俺――ザックは、網を引き揚げた瞬間、思わず毒づいた。


「ザックさん、また『ヌメり這い』がびっしりっすね。あんた、海の女神様に嫌われてんじゃねぇですか?」

「うるせぇ、余計なお世話だ。……ったく、気色悪いツラしやがって」


食えねえ魚ばかり獲るなんて、漁師の風上にも置けねえ――なんてことは言わねえ。

こういう日もある。それが海ってもんだ。


「捨てちまいましょうぜ。網も汚れちまう」

「ああ……いや、ちょっと待て」


その時、ふと――あのエルフの姉ちゃんの顔が頭に浮かんだ。


「そうだ。

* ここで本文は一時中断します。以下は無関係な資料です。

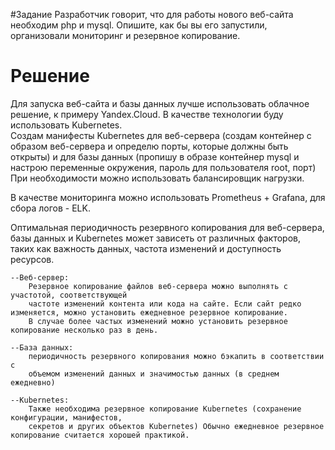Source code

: #Задание
Разработчик говорит, что для работы нового веб-сайта необходим php и mysql. Опишите, как бы вы его запустили, организовали мониторинг и резервное копирование.
# Решение


Для запуска веб-сайта и базы данных лучше использовать облачное решение, к примеру Yandex.Cloud. В качестве технологии буду использовать Kubernetes.  
Создам манифесты Kubernetes для веб-сервера (создам контейнер с образом веб-сервера и определю порты, которые должны быть открыты) и для базы данных 
(пропишу в образе контейнер mysql и настрою переменные окружения, пароль для пользователя root, порт)
При необходимости можно использовать балансировщик нагрузки.  

В качестве мониторинга можно использовать Prometheus + Grafana, для сбора логов - ELK.  

Оптимальная периодичность резервного копирования для веб-сервера, базы данных и Kubernetes может зависеть от различных факторов, 
таких как важность данных, частота изменений и доступность ресурсов.

    --Веб-сервер:
        Резервное копирование файлов веб-сервера можно выполнять с участотой, соответствующей 
        частоте изменений контента или кода на сайте. Если сайт редко изменяется, можно установить ежедневное резервное копирование.
        В случае более частых изменений можно установить резервное копирование несколько раз в день.

    --База данных:
        периодичность резервного копирования можно бэкапить в соответствии с 
        объемом изменений данных и значимостью данных (в среднем ежедневно)

    --Kubernetes:
        Также необходима резервное копирование Kubernetes (сохранение конфигурации, манифестов, 
        секретов и других объектов Kubernetes) Обычно ежедневное резервное копирование считается хорошей практикой.
    
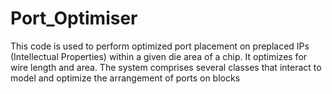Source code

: # Port_Optimiser
This code is used to perform optimized port placement on preplaced IPs (Intellectual Properties) within a given die area of a chip. It optimizes for wire length and area. The system comprises several classes that interact to model and optimize the arrangement of ports on blocks
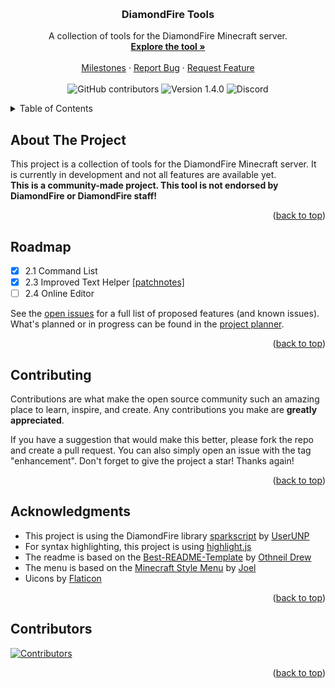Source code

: <!-- Improved compatibility of back to top link: See: https://github.com/othneildrew/Best-README-Template/pull/73 -->
<a name="readme-top"></a>

<!-- PROJECT LOGO -->
<br/>
<div align="center">
<!-- <a href="https://github.com/github_username/repo_name">
    <img src="data/images/logo.png" alt="Logo" width="auto" height="80">
</a> -->

<h3 align="center">DiamondFire Tools</h3>

<p align="center">
    A collection of tools for the DiamondFire Minecraft server.
    <br/>
    <a href="http://dftools.rf.gd"><strong>Explore the tool »</strong></a>
    <br/>
    <br/>
    <a href="https://github.com/Racooder/DiamondFire-Tools/milestones">Milestones</a>
    ·
    <a href="https://github.com/Racooder/DiamondFire-Tools/issues/new?assignees=&labels=bug&template=bug_report.yaml&title=%5BBug%5D%3A+">Report Bug</a>
    ·
    <a href="https://github.com/Racooder/DiamondFire-Tools/issues/new?assignees=&labels=enhancement&template=feature_request.yaml&title=%5BFeature%5D%3A+">Request Feature</a>
    <br/>
    <br/>
    <img alt="GitHub contributors" src="https://img.shields.io/github/contributors/racooder/diamondfire-tools?color=%2358A6FF&logo=GitHub&style=for-the-badge">
    <img alt="Version 1.4.0" src="https://img.shields.io/badge/VERSION-1.4.0-%20%20%20%20%2358A6FF?style=for-the-badge">
    <img alt="Discord" src="https://img.shields.io/discord/651800564966883328?color=%2358A6FF&label=discord&logo=Discord&style=for-the-badge">
</p>
</div>

<!-- TABLE OF CONTENTS -->
<details>
    <summary>Table of Contents</summary>
    <ol>
        <li><a href="#about-the-project">About The Project</a></li>
        <li><a href="#roadmap">Roadmap</a></li>
        <li><a href="#contributing">Contributing</a></li>
        <li><a href="#acknowledgments">Acknowledgments</a></li>
        <li><a href="#contributors">Contributors</a></li>
    </ol>
</details>

<!-- ABOUT THE PROJECT -->
## About The Project

This project is a collection of tools for the DiamondFire Minecraft server. It is currently in development and not all features are available yet.
<br/>
<strong>This is a community-made project. This tool is not endorsed by DiamondFire or DiamondFire staff!</strong>

<p align="right">(<a href="#readme-top">back to top</a>)</p>

<!-- ROADMAP -->
## Roadmap

- [x] 2.1 Command List
- [x] 2.3 Improved Text Helper [\[patchnotes\]](https://github.com/Racooder/DiamondFire-Tools/pull/43)
- [ ] 2.4 Online Editor

See the [open issues](https://github.com/github_username/repo_name/issues) for a full list of proposed features (and known issues).
What's planned or in progress can be found in the [project planner](https://github.com/users/Racooder/projects/7/views/1).

<p align="right">(<a href="#readme-top">back to top</a>)</p>

<!-- CONTRIBUTING -->
## Contributing

Contributions are what make the open source community such an amazing place to learn, inspire, and create. Any contributions you make are **greatly appreciated**.

If you have a suggestion that would make this better, please fork the repo and create a pull request. You can also simply open an issue with the tag "enhancement".
Don't forget to give the project a star! Thanks again!

<p align="right">(<a href="#readme-top">back to top</a>)</p>

<!-- ACKNOWLEDGMENTS -->
## Acknowledgments

* This project is using the DiamondFire library [sparkscript](https://github.com/UserUNP/sparkscript) by [UserUNP](https://github.com/UserUNP)
* For syntax highlighting, this project is using [highlight.js](https://highlightjs.org/)
* The readme is based on the [Best-README-Template](https://github.com/othneildrew/Best-README-Template) by [Othneil Drew](https://github.com/othneildrew)
* The menu is based on the [Minecraft Style Menu](https://codepen.io/joexmdq/pen/EOMLzg) by [Joel](https://codepen.io/joexmdq)
* Uicons by [Flaticon](https://www.flaticon.com/uicons)

<p align="right">(<a href="#readme-top">back to top</a>)</p>

<!-- CONTRIBUTORS -->
## Contributors

[![Contributors][contributors-image]][contributors-link]

[contributors-image]: https://contrib.rocks/image?repo=racooder/diamondfire-tools
[contributors-link]: https://github.com/racooder/diamondfire-tools/graphs/contributors

<p align="right">(<a href="#readme-top">back to top</a>)</p>
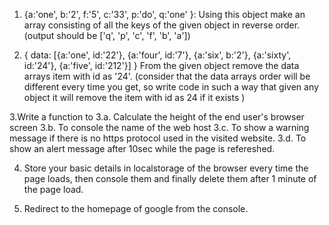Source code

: 1. {a:'one', b:'2', f:'5', c:'33', p:'do', q:'one' }: Using this object make an array consisting of all the keys of the given object in reverse order. (output should be ['q', 'p', 'c', 'f', 'b', 'a'])

2. { data: [{a:'one', id:'22'}, {a:'four', id:'7'}, {a:'six', b:'2'},  {a:'sixty', id:'24'},  {a:'five', id:'212'}] }
From the given object remove the data arrays item with id as '24'. (consider that the data arrays order will be different every time you get, so write code in such a way that given any object it will remove the item with id as 24 if it exists )

3.Write a function to 
  3.a. Calculate the height of the end user's browser screen
  3.b. To console the name of the web host
  3.c. To show a warning message if there is no https protocol used in the visited website.
  3.d. To show an alert message after 10sec while the page is refereshed.

4. Store your basic details in localstorage of the browser every time the page loads, then console them and finally delete them after 1 minute of the page load. 

5. Redirect to the homepage of google from the console.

そろそろ時期だしな……あそこに持ってってやるか」


ーーー


向かったのは、下町の路地裏にひっそりと佇む『霧の魔女堂』だ。

古びた一軒家。猫の絵が描かれた錆びた看板。何十年経っても、色褪せるどころか煤け具合まで変わらねぇ、不思議な店だ。


「邪魔するぜ」


カランカラン、と乾いた鈴の音が響く。


「はーい!」


中から飛び出してきたのは、亜麻色の髪を跳ねさせた、五歳くらいの小娘だった。


「だれ?」

「誰だ?」


俺の問いと、足元から響いた低い声が重なった。


見れば、カウンターの上にでかい黒猫が座り、金色の瞳で俺を品定めしている。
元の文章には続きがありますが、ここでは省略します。